# DATA WAREHOUSING

**What is a Data Warehouse**
- A data warehouse is a centralized system that collects and stores large amounts of historical data from various sources, such as sales, marketing, and finance systems, to support business intelligence, reporting, and analytics. 
- It serves as a single source of truth for an organization, providing a unified and consistent view of data over time to help business users make informed decisions. 
- Data warehouses differ from operational databases, which support daily operations, by being optimized for analytical queries and long-range historical analysis.  

**Key characteristics:**

- **Centralized Repository**: It consolidates data from multiple sources into one location. 
- **Integrated Data**: Data is cleaned, transformed, and standardized into a consistent format for easier analysis. 
- **Historical Data**: It stores vast amounts of past data, allowing for trend analysis and long-term insights. 
- **Non-Volatile**: Data in a data warehouse is typically not updated or deleted once stored, preserving historical context. 
- **Subject-Oriented**: It focuses on specific business subjects, like sales or customer behavior, rather than daily transactions. 

**Purpose and Use:**

- **Business Intelligence (BI)**: Data warehouses are a foundational component of BI, providing the data for dashboards, reports, and analytics tools. 
- **Informed Decision-Making**: By providing a comprehensive, integrated view of historical and current data, they help businesses understand performance, identify trends, and make smarter decisions. 
- **Data Mining and Analytics**: It provides a rich dataset for data scientists and analysts to perform data mining, data visualization, and advanced analytics. 

**How it works (ETL):**

- **Extract**: Data is extracted from various source systems (e.g., databases, applications, CRM systems). 
- **Transform**: The extracted data is cleaned, standardized, and formatted into a common structure. 
- **Load**: The transformed data is then loaded into the data warehouse for analysis. 

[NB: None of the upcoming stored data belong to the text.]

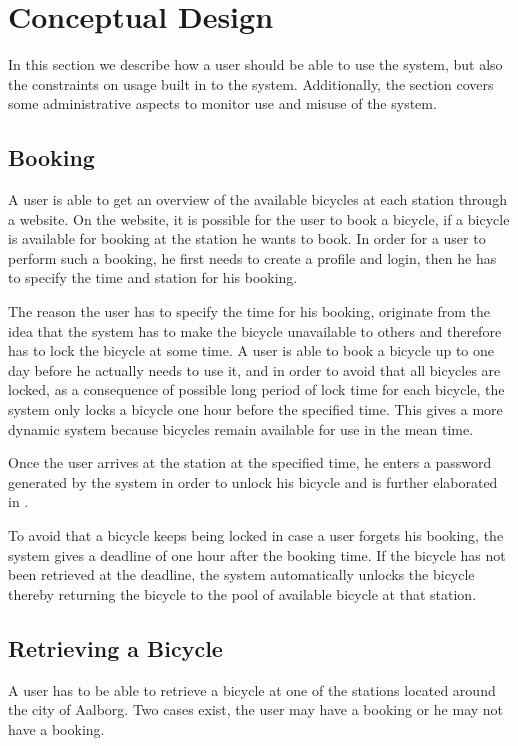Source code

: \section{Conceptual Design}
In this section we describe how a user should be able to use the system, but also the constraints on usage built in to the system.
Additionally, the section covers some administrative aspects to monitor use and misuse of the system.

\subsection{Booking}
A user is able to get an overview of the available bicycles at each station through a website. 
On the website, it is possible for the user to book a bicycle, if a bicycle is available for booking at the station he wants to book. 
In order for a user to perform such a booking, he first needs to create a profile and login, then he has to specify the time and station for his booking.

The reason the user has to specify the time for his booking, originate from the idea that the system has to make the bicycle unavailable to others and therefore has to lock the bicycle at some time.
A user is able to book a bicycle up to one day before he actually needs to use it, and in order to avoid that all bicycles are locked, as a consequence of possible long period of lock time for each bicycle, the system only locks a bicycle one hour before the specified time.
This gives a more dynamic system because bicycles remain available for use in the mean time.

Once the user arrives at the station at the specified time, he enters a password generated by the system in order to unlock his bicycle and is further elaborated in .

To avoid that a bicycle keeps being locked in case a user forgets his booking, the system gives a deadline of one hour after the booking time.
If the bicycle has not been retrieved at the deadline, the system automatically unlocks the bicycle thereby returning the bicycle to the pool of available bicycle at that station. 

\subsection{Retrieving a Bicycle}\label{sec:conceptretrieveandshit}
A user has to be able to retrieve a bicycle at one of the stations located around the city of Aalborg.
Two cases exist, the user may have a booking or he may not have a booking.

In essence, a data warehouse acts as a strategic data hub, transforming raw operational data into actionable insights that drive business growth and competitive advantage. 


## ETL Techniques
- ETL (Extract, Transform, Load) is a data integration technique that involves Extracting data from various sources, Transforming it into a usable format by cleansing and structuring it, and then Loading it into a target system, like a data warehouse. 
- Key ETL techniques include ``batch processing``, for periodic data transfers; ``incremental ETL`` using change data capture to only process new or changed data; ``data cleansing`` to ensure accuracy; and ``data profiling`` to understand data quality before processing.  

**Key ETL Techniques**

1. **Extraction**: 
This involves pulling raw data from different sources, such as CRMs, ERPs, or flat files. 
- ``Full Extraction``: Retrieves all the data from the source system at once. 
- ``Incremental Extraction (Change Data Capture)``: Uses time or date-based tools to identify and extract only the data that has changed since the last extraction. 
- ``API Extraction``: Utilizes Application Programming Interfaces to communicate with software and operating systems to extract data. 
2. **Transformation**: 
Here, the extracted data is manipulated, cleaned, and standardized. 
- ``Data Cleansing``: Corrects errors, removes duplicates, and standardizes data formats to improve quality. 
- ``Data Derivation``: Creates new data fields by applying business rules or calculations to existing data. 
- ``Data Aggregation``: Summarizes data into a more concise form by grouping and combining related records. 
- ``Data Integration``: Merges data from different sources into a single, unified dataset. 
- ``Data Filtering``: Selects only the relevant data based on specific criteria for the target system. 
3. **Loading**: 
This is the process of storing the transformed data into a target destination, typically a data warehouse or data lake. 
- ``Full Load``: Writes the entire dataset into the target system. 
- ``Incremental Load``: Updates or adds new data to the existing target system based on changes in the source data. 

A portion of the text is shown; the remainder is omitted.